-- Opening Marker --
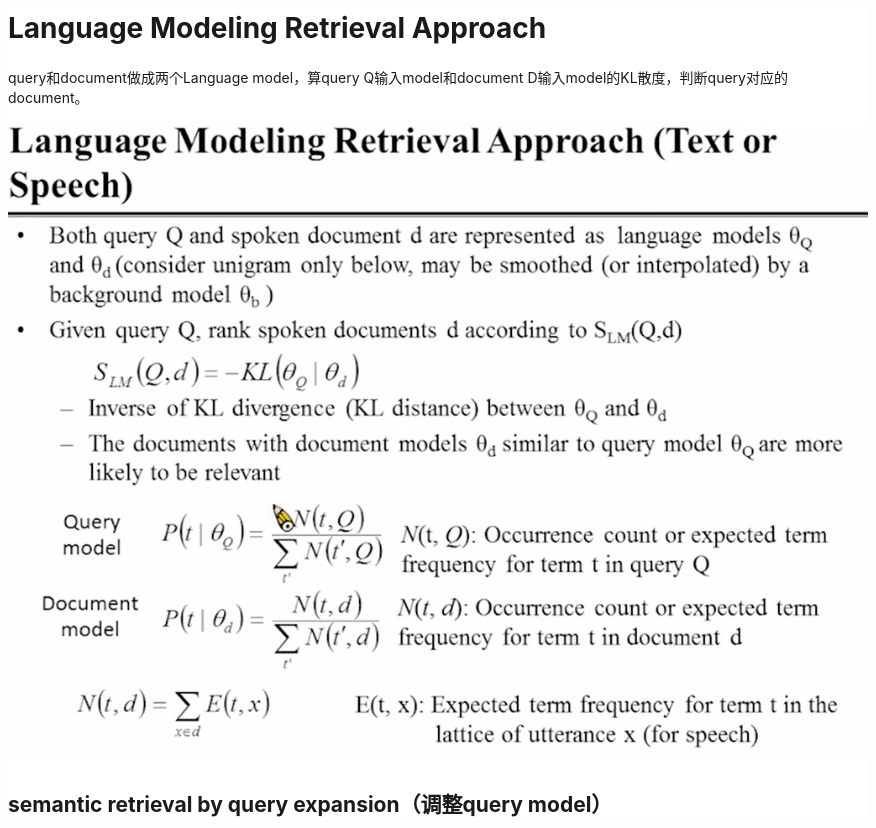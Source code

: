     

# Language Modeling Retrieval Approach

query和document做成两个Language model，算query Q输入model和document D输入model的KL散度，判断query对应的document。

![Untitled](imgs/Untitled%2033.png)

## semantic retrieval by query expansion（调整query model）
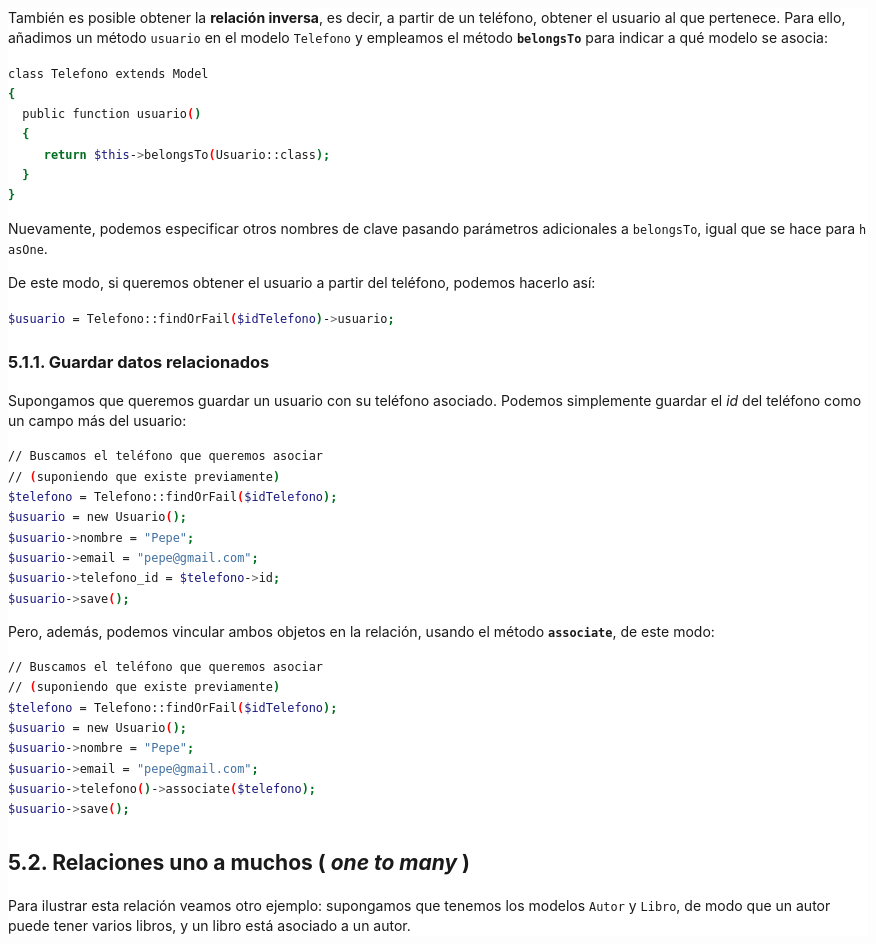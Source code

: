 También es posible obtener la **relación inversa**, es decir, a partir de un teléfono, obtener el usuario al que pertenece. Para ello, añadimos un método `usuario` en el modelo `Telefono` y empleamos el método **`belongsTo`** para indicar a qué modelo se asocia:

```bash
class Telefono extends Model
{
  public function usuario()
  {
     return $this->belongsTo(Usuario::class);
  }
}
```

Nuevamente, podemos especificar otros nombres de clave pasando parámetros adicionales a `belongsTo`, igual que se hace para `hasOne`.

De este modo, si queremos obtener el usuario a partir del teléfono, podemos hacerlo así:

```bash
$usuario = Telefono::findOrFail($idTelefono)->usuario;
```

### 5.1.1. Guardar datos relacionados

Supongamos que queremos guardar un usuario con su teléfono asociado. Podemos simplemente guardar el *id* del teléfono como un campo más del usuario:

```bash
// Buscamos el teléfono que queremos asociar
// (suponiendo que existe previamente)
$telefono = Telefono::findOrFail($idTelefono);
$usuario = new Usuario();
$usuario->nombre = "Pepe";
$usuario->email = "pepe@gmail.com";
$usuario->telefono_id = $telefono->id;
$usuario->save();
```

Pero, además, podemos vincular ambos objetos en la relación, usando el método **`associate`**, de este modo:

```bash
// Buscamos el teléfono que queremos asociar
// (suponiendo que existe previamente)
$telefono = Telefono::findOrFail($idTelefono);
$usuario = new Usuario();
$usuario->nombre = "Pepe";
$usuario->email = "pepe@gmail.com";
$usuario->telefono()->associate($telefono);
$usuario->save();
```

## 5.2. Relaciones uno a muchos ( *one to many* )

Para ilustrar esta relación veamos otro ejemplo: supongamos que tenemos los modelos `Autor` y `Libro`, de modo que un autor puede tener varios libros, y un libro está asociado a un autor.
-- Closing Marker --
● Task prompt: Return all the entries word for word, but omit any pictures they contain.

● Written response:
Source code

:     

# Language Modeling Retrieval Approach

query和document做成两个Language model，算query Q输入model和document D输入model的KL散度，判断query对应的document。

![Untitled](imgs/Untitled%2033.png)

## semantic retrieval by query expansion（调整query model）
Source code

: También es posible obtener la **relación inversa**, es decir, a partir de un teléfono, obtener el usuario al que pertenece. Para ello, añadimos un método `usuario` en el modelo `Telefono` y empleamos el método **`belongsTo`** para indicar a qué modelo se asocia:

```bash
class Telefono extends Model
{
  public function usuario()
  {
     return $this->belongsTo(Usuario::class);
  }
}
```

Nuevamente, podemos especificar otros nombres de clave pasando parámetros adicionales a `belongsTo`, igual que se hace para `hasOne`.

De este modo, si queremos obtener el usuario a partir del teléfono, podemos hacerlo así:

```bash
$usuario = Telefono::findOrFail($idTelefono)->usuario;
```

### 5.1.1. Guardar datos relacionados

Supongamos que queremos guardar un usuario con su teléfono asociado. Podemos simplemente guardar el *id* del teléfono como un campo más del usuario:

```bash
// Buscamos el teléfono que queremos asociar
// (suponiendo que existe previamente)
$telefono = Telefono::findOrFail($idTelefono);
$usuario = new Usuario();
$usuario->nombre = "Pepe";
$usuario->email = "pepe@gmail.com";
$usuario->telefono_id = $telefono->id;
$usuario->save();
```

Pero, además, podemos vincular ambos objetos en la relación, usando el método **`associate`**, de este modo:

```bash
// Buscamos el teléfono que queremos asociar
// (suponiendo que existe previamente)
$telefono = Telefono::findOrFail($idTelefono);
$usuario = new Usuario();
$usuario->nombre = "Pepe";
$usuario->email = "pepe@gmail.com";
$usuario->telefono()->associate($telefono);
$usuario->save();
```

## 5.2. Relaciones uno a muchos ( *one to many* )

Para ilustrar esta relación veamos otro ejemplo: supongamos que tenemos los modelos `Autor` y `Libro`, de modo que un autor puede tener varios libros, y un libro está asociado a un autor.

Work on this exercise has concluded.